## Assignment
The data below holds the lines to copy: everything from the line containing "- 반면에, JavaMail과" to the line containing "두 가지 방법에 쓴 전략이", both ends included, set down exactly.

-=-=-

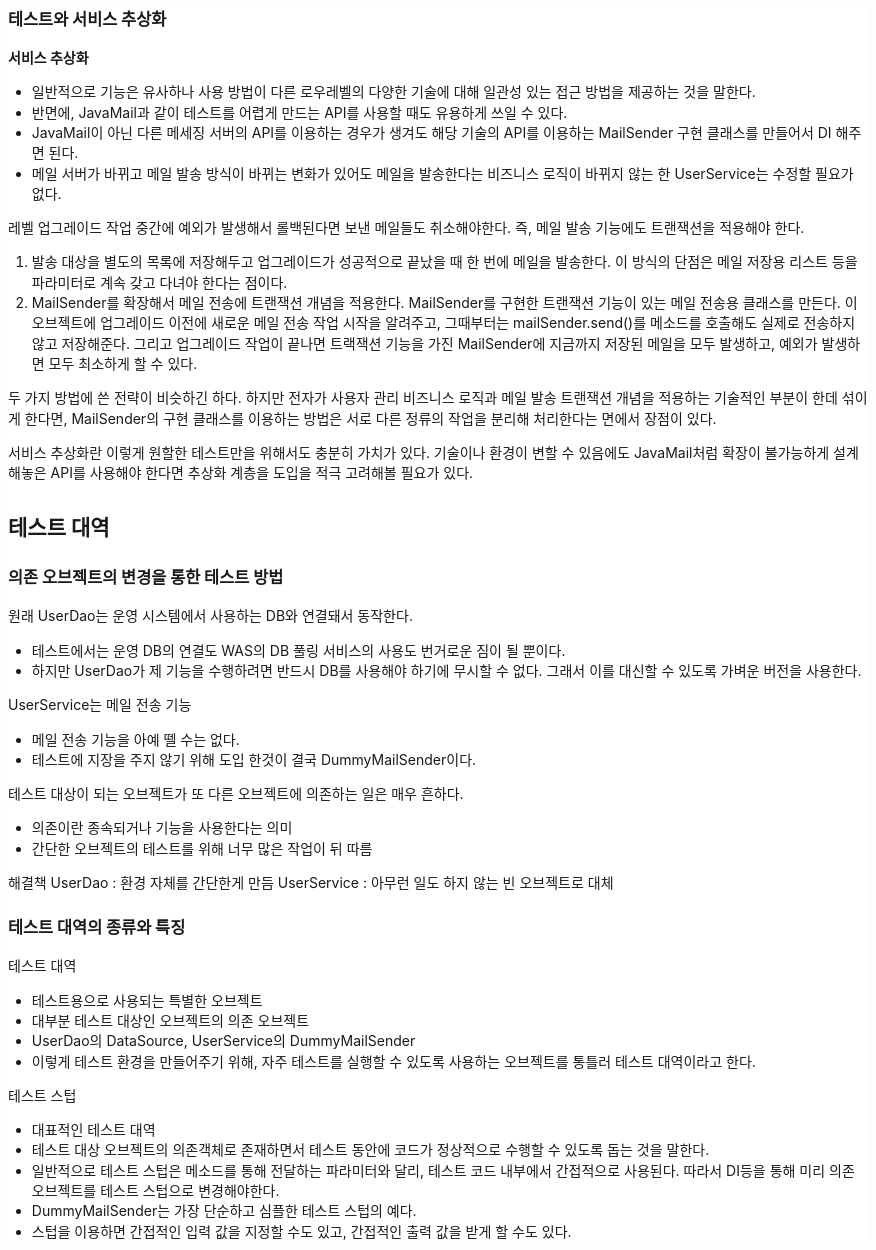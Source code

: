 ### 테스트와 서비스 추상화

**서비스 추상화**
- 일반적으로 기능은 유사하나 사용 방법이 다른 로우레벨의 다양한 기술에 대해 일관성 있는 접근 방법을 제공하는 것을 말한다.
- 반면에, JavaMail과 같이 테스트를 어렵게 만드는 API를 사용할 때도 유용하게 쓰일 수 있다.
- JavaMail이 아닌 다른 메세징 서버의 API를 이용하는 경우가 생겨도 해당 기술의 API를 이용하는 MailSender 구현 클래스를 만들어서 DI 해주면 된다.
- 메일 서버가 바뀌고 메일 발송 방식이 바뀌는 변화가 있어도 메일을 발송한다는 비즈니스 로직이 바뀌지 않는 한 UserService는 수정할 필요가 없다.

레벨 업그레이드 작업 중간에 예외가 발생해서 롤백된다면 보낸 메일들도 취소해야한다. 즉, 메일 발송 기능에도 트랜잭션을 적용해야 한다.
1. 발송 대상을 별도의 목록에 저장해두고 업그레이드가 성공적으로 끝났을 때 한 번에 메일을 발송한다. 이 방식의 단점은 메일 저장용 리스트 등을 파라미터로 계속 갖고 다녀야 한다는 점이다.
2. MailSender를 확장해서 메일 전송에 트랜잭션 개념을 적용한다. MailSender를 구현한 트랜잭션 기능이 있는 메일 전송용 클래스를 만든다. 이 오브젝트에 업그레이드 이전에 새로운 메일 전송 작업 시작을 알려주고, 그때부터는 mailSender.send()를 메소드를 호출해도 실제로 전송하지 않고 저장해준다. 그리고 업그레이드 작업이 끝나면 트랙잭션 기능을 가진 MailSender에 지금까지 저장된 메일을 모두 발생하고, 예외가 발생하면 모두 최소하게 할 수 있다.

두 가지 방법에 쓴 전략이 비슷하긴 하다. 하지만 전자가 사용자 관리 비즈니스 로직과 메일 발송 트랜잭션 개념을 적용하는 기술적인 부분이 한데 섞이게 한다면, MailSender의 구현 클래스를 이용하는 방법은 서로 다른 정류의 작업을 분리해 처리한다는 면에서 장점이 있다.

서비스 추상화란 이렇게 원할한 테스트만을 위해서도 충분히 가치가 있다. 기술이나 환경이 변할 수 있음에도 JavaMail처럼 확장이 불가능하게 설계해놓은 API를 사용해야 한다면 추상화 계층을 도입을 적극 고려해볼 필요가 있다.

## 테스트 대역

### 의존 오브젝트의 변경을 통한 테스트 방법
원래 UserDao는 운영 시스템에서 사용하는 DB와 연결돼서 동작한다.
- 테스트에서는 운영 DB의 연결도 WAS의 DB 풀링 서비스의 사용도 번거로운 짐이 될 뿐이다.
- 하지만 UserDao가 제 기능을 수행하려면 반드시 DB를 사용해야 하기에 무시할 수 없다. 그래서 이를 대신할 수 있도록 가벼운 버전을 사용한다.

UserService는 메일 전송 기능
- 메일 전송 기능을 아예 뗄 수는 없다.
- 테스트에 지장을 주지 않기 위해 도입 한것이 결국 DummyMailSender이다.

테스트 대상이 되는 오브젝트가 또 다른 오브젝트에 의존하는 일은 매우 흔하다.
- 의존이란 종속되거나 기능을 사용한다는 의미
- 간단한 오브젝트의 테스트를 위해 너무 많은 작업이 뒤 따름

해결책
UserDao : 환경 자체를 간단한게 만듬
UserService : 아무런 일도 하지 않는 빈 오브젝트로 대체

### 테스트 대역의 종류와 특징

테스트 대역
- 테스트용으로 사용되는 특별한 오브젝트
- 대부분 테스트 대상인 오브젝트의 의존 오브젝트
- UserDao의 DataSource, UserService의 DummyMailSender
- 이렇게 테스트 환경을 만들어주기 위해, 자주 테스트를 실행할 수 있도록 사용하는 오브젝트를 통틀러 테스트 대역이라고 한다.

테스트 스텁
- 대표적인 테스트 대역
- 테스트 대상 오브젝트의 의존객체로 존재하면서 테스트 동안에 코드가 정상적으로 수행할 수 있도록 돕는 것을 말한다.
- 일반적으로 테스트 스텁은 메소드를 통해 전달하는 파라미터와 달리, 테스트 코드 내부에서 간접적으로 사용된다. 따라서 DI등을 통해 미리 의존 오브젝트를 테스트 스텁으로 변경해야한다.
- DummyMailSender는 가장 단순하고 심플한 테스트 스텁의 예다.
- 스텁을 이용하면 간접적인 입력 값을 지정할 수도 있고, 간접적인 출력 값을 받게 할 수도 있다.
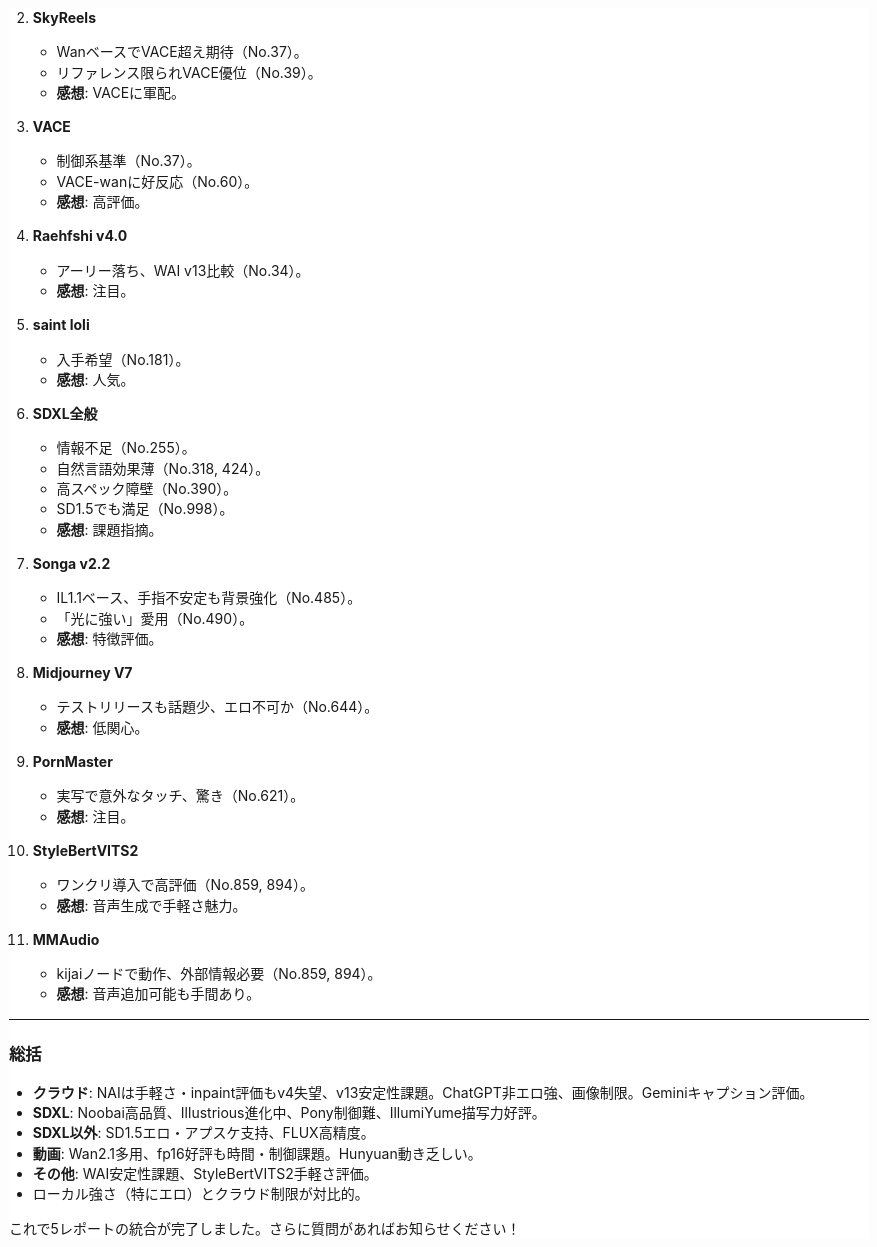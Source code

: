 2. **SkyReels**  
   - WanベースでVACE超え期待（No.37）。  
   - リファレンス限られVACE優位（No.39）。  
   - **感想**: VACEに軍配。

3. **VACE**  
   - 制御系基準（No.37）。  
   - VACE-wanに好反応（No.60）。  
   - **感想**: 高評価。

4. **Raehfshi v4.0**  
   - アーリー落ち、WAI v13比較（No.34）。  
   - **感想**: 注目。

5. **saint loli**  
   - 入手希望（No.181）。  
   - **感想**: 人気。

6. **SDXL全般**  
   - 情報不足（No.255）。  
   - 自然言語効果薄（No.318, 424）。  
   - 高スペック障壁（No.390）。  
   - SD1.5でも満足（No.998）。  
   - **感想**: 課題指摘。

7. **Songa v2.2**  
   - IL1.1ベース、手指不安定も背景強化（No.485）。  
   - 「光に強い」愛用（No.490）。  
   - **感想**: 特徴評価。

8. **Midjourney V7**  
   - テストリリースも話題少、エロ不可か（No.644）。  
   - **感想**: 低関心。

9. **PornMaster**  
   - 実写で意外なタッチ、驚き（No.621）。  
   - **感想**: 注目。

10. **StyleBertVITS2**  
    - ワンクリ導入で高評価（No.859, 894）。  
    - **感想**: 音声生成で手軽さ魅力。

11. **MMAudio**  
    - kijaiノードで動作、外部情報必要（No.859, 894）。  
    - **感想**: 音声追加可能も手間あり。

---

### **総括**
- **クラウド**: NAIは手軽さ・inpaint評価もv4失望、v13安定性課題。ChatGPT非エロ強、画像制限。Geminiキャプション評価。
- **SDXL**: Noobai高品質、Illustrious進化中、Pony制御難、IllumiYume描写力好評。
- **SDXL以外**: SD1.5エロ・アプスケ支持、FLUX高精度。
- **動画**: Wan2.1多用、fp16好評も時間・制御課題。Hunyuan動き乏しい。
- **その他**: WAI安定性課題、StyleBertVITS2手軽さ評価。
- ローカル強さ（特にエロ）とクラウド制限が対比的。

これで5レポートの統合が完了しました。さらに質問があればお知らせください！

-=-=-

## Result
- 반면에, JavaMail과 같이 테스트를 어렵게 만드는 API를 사용할 때도 유용하게 쓰일 수 있다.
- JavaMail이 아닌 다른 메세징 서버의 API를 이용하는 경우가 생겨도 해당 기술의 API를 이용하는 MailSender 구현 클래스를 만들어서 DI 해주면 된다.
- 메일 서버가 바뀌고 메일 발송 방식이 바뀌는 변화가 있어도 메일을 발송한다는 비즈니스 로직이 바뀌지 않는 한 UserService는 수정할 필요가 없다.

레벨 업그레이드 작업 중간에 예외가 발생해서 롤백된다면 보낸 메일들도 취소해야한다. 즉, 메일 발송 기능에도 트랜잭션을 적용해야 한다.
1. 발송 대상을 별도의 목록에 저장해두고 업그레이드가 성공적으로 끝났을 때 한 번에 메일을 발송한다. 이 방식의 단점은 메일 저장용 리스트 등을 파라미터로 계속 갖고 다녀야 한다는 점이다.
2. MailSender를 확장해서 메일 전송에 트랜잭션 개념을 적용한다. MailSender를 구현한 트랜잭션 기능이 있는 메일 전송용 클래스를 만든다. 이 오브젝트에 업그레이드 이전에 새로운 메일 전송 작업 시작을 알려주고, 그때부터는 mailSender.send()를 메소드를 호출해도 실제로 전송하지 않고 저장해준다. 그리고 업그레이드 작업이 끝나면 트랙잭션 기능을 가진 MailSender에 지금까지 저장된 메일을 모두 발생하고, 예외가 발생하면 모두 최소하게 할 수 있다.

두 가지 방법에 쓴 전략이 비슷하긴 하다. 하지만 전자가 사용자 관리 비즈니스 로직과 메일 발송 트랜잭션 개념을 적용하는 기술적인 부분이 한데 섞이게 한다면, MailSender의 구현 클래스를 이용하는 방법은 서로 다른 정류의 작업을 분리해 처리한다는 면에서 장점이 있다.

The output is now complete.